Kerala: Farmers' body lampoons Kasaragod MP for 'doublespeak' on culling wild boars

The association is particularly miffed with the MP for referring in his letter to the pregnant elephant that was killed by a bait explosive in the Palakkad district.

Published: 27th April 2022 08:51 PM  |   Last Updated: 27th April 2022 08:57 PM   |  A+A-

Photo of women forest guards used for representational purposes

Photo of women forest guards used for representational purpose only (Photo | Vincent Pulickal)

Express News Service

KASARAGOD:  A farmers' association has lampooned Kasaragod MP Rajmohan Unnithan for purportedly taking contradictory positions in Parliament in tackling the menace of wild boar in Kasaragod district.

Speaking in the Lok Sabha on March 28, Unnithan asked the Union government to declare wild boars as vermin in Kasaragod under Section 62 of the Wildlife (Protection) Act.

But over a month ago on February 9, Unnithan wrote to Jairam Ramesh, chairman of the joint parliamentary standing committee on environment and forests, to omit Section 62 from the Wildlife (Protection) Amendment Bill 2021 because the provision does not offer any checks and balances and is open to misuse. He also wrote that the section can make a large number of animals and birds vulnerable to incidents of brutal cruelty and victims of culling drives.

The Kerala Independent Farmers Association (KIFA) -- which made public Unnithan's letter to the joint parliamentary standing committee -- said the MP betrayed the trust of the farmers and also portrayed the farmers as a cruel collective.

The association is particularly miffed with the MP for referring in his letter to the pregnant elephant that was killed by a bait explosive in the Palakkad district.

"(The late Congress leader) P T Thomas had also taken a 'pro-environment' stance throughout his career and farmers had opposed him. But unlike Unnithan, PT did not indulge in doublespeak," said Joshjo Ozhukayil, a farmer from Balal panchayat and state committee member of KIFA.
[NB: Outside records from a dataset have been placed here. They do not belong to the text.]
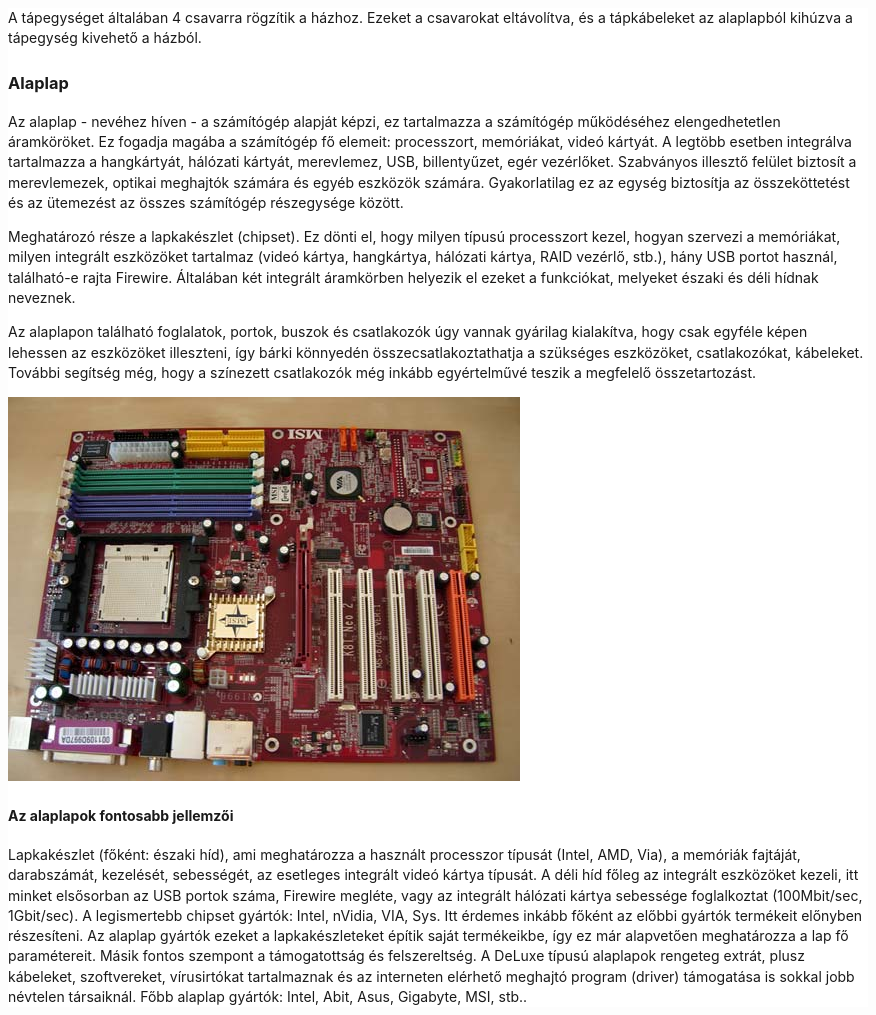 A tápegységet általában 4 csavarra rögzítik a házhoz. Ezeket a csavarokat eltávolítva, és a tápkábeleket az alaplapból kihúzva a tápegység kivehető a házból.


### Alaplap

Az alaplap - nevéhez híven - a számítógép alapját képzi, ez tartalmazza a számítógép működéséhez elengedhetetlen áramköröket. Ez fogadja magába a számítógép fő elemeit: processzort, memóriákat, videó kártyát. A legtöbb esetben integrálva tartalmazza a hangkártyát, hálózati kártyát, merevlemez, USB, billentyűzet, egér vezérlőket. Szabványos illesztő felület biztosít a merevlemezek, optikai meghajtók számára és egyéb eszközök számára. Gyakorlatilag ez az egység biztosítja az összeköttetést és az ütemezést az összes számítógép részegysége között.

Meghatározó része a lapkakészlet (chipset). Ez dönti el, hogy milyen típusú processzort kezel, hogyan szervezi a memóriákat, milyen integrált eszközöket tartalmaz (videó kártya, hangkártya, hálózati kártya, RAID vezérlő, stb.), hány USB portot használ, található-e rajta Firewire. Általában két integrált áramkörben helyezik el ezeket a funkciókat, melyeket északi
és déli hídnak neveznek.

Az alaplapon található foglalatok, portok, buszok és csatlakozók úgy vannak gyárilag kialakítva, hogy csak egyféle képen lehessen az eszközöket illeszteni, így bárki könnyedén összecsatlakoztathatja a szükséges eszközöket, csatlakozókat, kábeleket. További segítség még, hogy a színezett csatlakozók még inkább egyértelművé teszik a megfelelő összetartozást.

![11. ábra. MSI alaplap](/assets/images/pc/image-021.jpg)


#### Az alaplapok fontosabb jellemzői

Lapkakészlet (főként: északi híd), ami meghatározza a használt processzor típusát (Intel, AMD, Via), a memóriák fajtáját, darabszámát, kezelését, sebességét, az esetleges integrált videó kártya típusát. A déli híd főleg az integrált eszközöket kezeli, itt minket elsősorban az USB portok száma, Firewire megléte, vagy az integrált hálózati kártya sebessége foglalkoztat (100Mbit/sec, 1Gbit/sec).
A legismertebb chipset gyártók: Intel, nVidia, VIA, Sys. Itt érdemes inkább főként az előbbi gyártók termékeit előnyben részesíteni. Az alaplap gyártók ezeket a lapkakészleteket építik saját termékeikbe, így ez már alapvetően meghatározza a lap fő paramétereit. Másik fontos szempont a támogatottság és felszereltség. A DeLuxe típusú alaplapok rengeteg extrát, plusz kábeleket, szoftvereket, vírusirtókat tartalmaznak és az interneten elérhető meghajtó program (driver) támogatása is sokkal jobb névtelen társaiknál. Főbb alaplap gyártók: Intel, Abit, Asus, Gigabyte, MSI, stb..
In a statement, KIFA, which has around 2,000 farmers as members, asked the MP to recall the letter written to the parliamentary standing committee.

In Letter and Speech

Section 62 of the Wildlife (Protection) Act allows the Union government to declare any wild animal as vermin for a specific period.
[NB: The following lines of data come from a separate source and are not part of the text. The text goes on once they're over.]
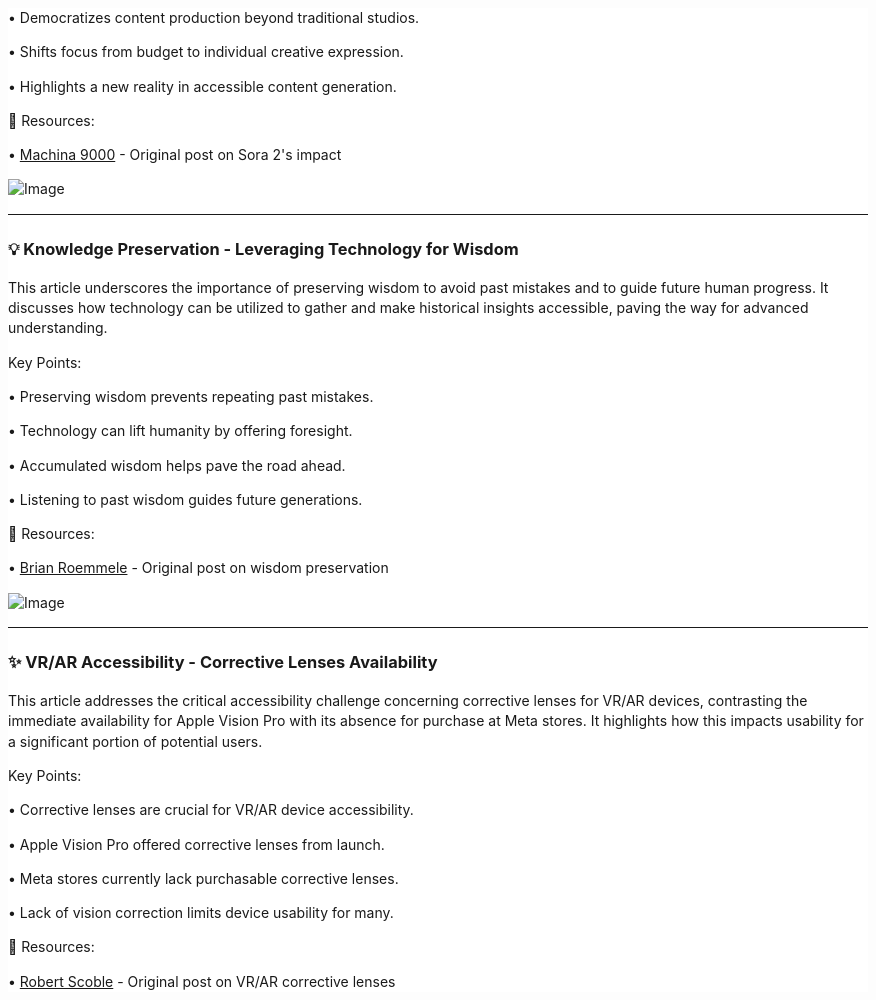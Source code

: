 • Democratizes content production beyond traditional studios.

• Shifts focus from budget to individual creative expression.

• Highlights a new reality in accessible content generation.

🔗 Resources:

• [Machina 9000](https://x.com/machina9000/status/1974195351503704551) - Original post on Sora 2's impact

![Image](https://pbs.twimg.com/amplify_video_thumb/1974195179075575808/img/DAHSJnexD5yFvszg.jpg)

---
### 💡 Knowledge Preservation - Leveraging Technology for Wisdom

This article underscores the importance of preserving wisdom to avoid past mistakes and to guide future human progress. It discusses how technology can be utilized to gather and make historical insights accessible, paving the way for advanced understanding.

Key Points:

• Preserving wisdom prevents repeating past mistakes.

• Technology can lift humanity by offering foresight.

• Accumulated wisdom helps pave the road ahead.

• Listening to past wisdom guides future generations.

🔗 Resources:

• [Brian Roemmele](https://x.com/BrianRoemmele/status/1974269072901849089) - Original post on wisdom preservation

![Image](https://pbs.twimg.com/amplify_video_thumb/1973943697873272832/img/wjJZUbXxk4sLTr6s.jpg)

---
### ✨ VR/AR Accessibility - Corrective Lenses Availability

This article addresses the critical accessibility challenge concerning corrective lenses for VR/AR devices, contrasting the immediate availability for Apple Vision Pro with its absence for purchase at Meta stores. It highlights how this impacts usability for a significant portion of potential users.

Key Points:

• Corrective lenses are crucial for VR/AR device accessibility.

• Apple Vision Pro offered corrective lenses from launch.

• Meta stores currently lack purchasable corrective lenses.

• Lack of vision correction limits device usability for many.

🔗 Resources:

• [Robert Scoble](https://x.com/Scobleizer/status/1974162169718845767) - Original post on VR/AR corrective lenses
Vermins are harmful to crops, farm animals, or humans and can be indiscriminately killed.

On March 28, Unnithan told Lok Sabha that wild boars had become a menace killing 'several' persons and wounding many more, and destroyed crops in his constituency Kasaragod and urged the Union government to declare the animal as vermin.

The Union Ministry of Environment, Forest, and Climate Change, however, rejected the request and told the state government that wild boars cannot be declared vermin in Kerala as they are important prey for tigers and leopards.

Unnithan's February letter to the joint parliamentary standing committee on environment and forests, which is reviewing the draft amendment bill, bats for the wellbeing of the wild animals.

Unnithan wrote: "Section 62 offers no grounds for the declaration of vermin, time limitation for such declaration...

"It also makes them more vulnerable to incidents of brutal cruelty and they are viewed as inferior pests that can be killed by anyone, and disregards other laws in force.

"Further, snares and traps for vermin often capture and injure other animals, including tigers and elephants. The most prominent recent incident was the pregnant elephant that died after consuming a pineapple stuffed with firecrackers, known as bait bombs. These methods are often used to hunt wild boars," he wrote in the letter and recommended the omission of the section in the amended Act.

When contacted, Unnithan said man-animal conflicts can be tackled at the state level, and declaring an animal as vermin was not necessary.

He said Section 11 of the Wildlife (Protection) Act gives ample powers to the Chief Wildlife Ward of the state to come up with scientific and logical solutions that make section 62 obsolete.

Under Section 11, the chief wildlife warden or any authorised officer can give permission to hunt any animal or group of animals in a specified area if they have become dangerous to human life or property, including standing crops on any land, Unnithan said.

To be sure, on April 19, Union minister for environment and forest Bhupender Yadav wrote to Unnithan asking him to approach the state government to find a solution to the man-animal conflict under Section 11 of the Wildlife Protection Act.

Farmers want wild boars declared as vermin

Joshjo Ozhukayil of Kerala Independent Farmers Association said the state government had permitted selected farmers with gun licences to kill wild boars with several conditions attached. "That is not solving the problem. Last November, a farmer-hunter (K U Johnny) was gored by a wild boar after it was shot at. Johnny died after 51 days in the hospital," he said.
Only indiscriminate killing of wild boars can bring down their population, he said. "The main reason is there aren't enough tigers and foxes in Kasaragod to keep their population under check," he said.